Submarine (2011) - 7/10
I had the pleasure of seeing Submarine this week, a quirky little coming-of-age film directed by The IT Crowd alumni Richard Ayoade. Not only did I have a fantastic time watching it, but the movie also turned out to be a very good piece of filmmaking. Populated with eccentric characters in bizarre situations, Submarine is the rare independent that doesn’t simply take its weirdness for granted, instead putting it to good use. It’s a film that’s filled to the brim with deadpan humour and is thoroughly well-written, resulting in an engaging experience with more than a handful of laughs. Craig Roberts is perfectly cast in the leading role and delivers an exceptional performance as the memorable Oliver. Yasmin Paige stars alongside Roberts as the capricious love interest, and plays the part well enough. Veterans Noah Taylor, Sally Hawkins, and Paddy Considine also show up in various supporting roles, with Considine being given an especially playful role. There’s a lot to like about Submarine, even if its second half doesn’t quite live up to the preceding comedic splendour. I’m of the opinion that the film concludes too abruptly and rather awkwardly, but the finale might well land better with others. Have at it and decide for yourselves.

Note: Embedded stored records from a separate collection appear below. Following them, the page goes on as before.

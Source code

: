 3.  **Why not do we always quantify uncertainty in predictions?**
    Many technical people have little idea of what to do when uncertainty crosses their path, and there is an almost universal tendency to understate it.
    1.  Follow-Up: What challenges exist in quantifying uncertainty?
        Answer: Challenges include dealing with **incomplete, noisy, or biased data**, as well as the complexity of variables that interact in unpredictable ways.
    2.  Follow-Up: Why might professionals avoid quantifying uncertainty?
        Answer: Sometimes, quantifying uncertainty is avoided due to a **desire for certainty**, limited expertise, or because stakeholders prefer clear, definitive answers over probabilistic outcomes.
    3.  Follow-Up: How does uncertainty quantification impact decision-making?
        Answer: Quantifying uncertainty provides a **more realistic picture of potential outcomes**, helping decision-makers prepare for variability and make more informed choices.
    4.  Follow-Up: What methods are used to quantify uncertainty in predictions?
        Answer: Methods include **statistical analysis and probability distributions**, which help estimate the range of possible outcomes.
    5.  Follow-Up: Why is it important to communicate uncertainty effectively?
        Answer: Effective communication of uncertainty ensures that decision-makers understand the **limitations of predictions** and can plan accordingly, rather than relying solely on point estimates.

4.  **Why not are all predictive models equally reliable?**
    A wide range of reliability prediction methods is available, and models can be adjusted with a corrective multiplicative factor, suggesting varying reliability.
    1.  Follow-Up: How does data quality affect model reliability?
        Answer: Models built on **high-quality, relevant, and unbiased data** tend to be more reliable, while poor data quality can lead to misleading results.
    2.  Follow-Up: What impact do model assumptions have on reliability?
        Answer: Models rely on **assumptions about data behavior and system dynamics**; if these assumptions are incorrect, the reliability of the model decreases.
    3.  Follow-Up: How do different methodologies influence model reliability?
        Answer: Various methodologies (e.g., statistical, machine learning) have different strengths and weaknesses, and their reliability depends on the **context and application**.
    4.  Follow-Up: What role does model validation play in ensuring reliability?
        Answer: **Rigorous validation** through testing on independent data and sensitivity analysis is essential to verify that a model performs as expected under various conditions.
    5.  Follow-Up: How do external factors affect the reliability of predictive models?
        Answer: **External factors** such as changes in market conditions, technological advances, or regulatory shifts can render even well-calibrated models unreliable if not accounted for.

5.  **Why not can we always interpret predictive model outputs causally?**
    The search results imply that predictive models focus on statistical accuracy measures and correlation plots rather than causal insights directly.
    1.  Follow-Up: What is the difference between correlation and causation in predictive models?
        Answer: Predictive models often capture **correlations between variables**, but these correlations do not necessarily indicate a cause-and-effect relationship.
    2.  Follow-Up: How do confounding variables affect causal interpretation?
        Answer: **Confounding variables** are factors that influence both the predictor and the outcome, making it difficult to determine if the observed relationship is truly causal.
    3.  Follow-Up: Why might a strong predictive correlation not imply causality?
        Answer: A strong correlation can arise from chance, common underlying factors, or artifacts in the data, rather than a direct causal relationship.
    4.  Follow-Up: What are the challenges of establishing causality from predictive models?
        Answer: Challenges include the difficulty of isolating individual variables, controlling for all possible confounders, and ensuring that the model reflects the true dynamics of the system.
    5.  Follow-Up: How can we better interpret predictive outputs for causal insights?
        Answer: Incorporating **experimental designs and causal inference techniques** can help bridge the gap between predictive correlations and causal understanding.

The Secret World of Arrietty (2010) - 6/10
I knew very little about The Secret World of Arrietty going into it; so much so, in fact, that it came as a surprise to me when the Studio Ghibli logo popped up during the opening credits. Despite not having any particular expectations, or perhaps precisely because of that reason, the film captured me instantly with its soothing music and eye-catching animation. The Secret World of Arrietty had me in its grip right off the bat, and for the next half hour my eyes were filled with childlike wonder as the story comfortably unfolded and the visuals continued working their magic on me. Sadly, with the coming of its second act the film gave way to a number of different problems. For one, the pace is picked up considerably, and while that might not be a problem in and of itself, most of the worldbuilding is consequently dropped in order to move the plot along. Secondly, the film introduces its antagonist, an utterly one-dimensional villain who possesses the sort of moustache-twirling malice that is completely out of place in the context of the rest of the movie. Another issue is the developing friendship between the two leads, which feels unearned due to the film’s frantic pacing, and loses some of its emotional resonance as a result. The finale is heart-warming, but not to the extent it clearly could have been had the plot not felt like such a race to the finish line. A lot of films are criticised for being overlong, but in the case of The Secret World of Arrietty its running time of an hour and a half feels stupendously insufficient. Still, the animation is delightful and what little substance there is is put to good use.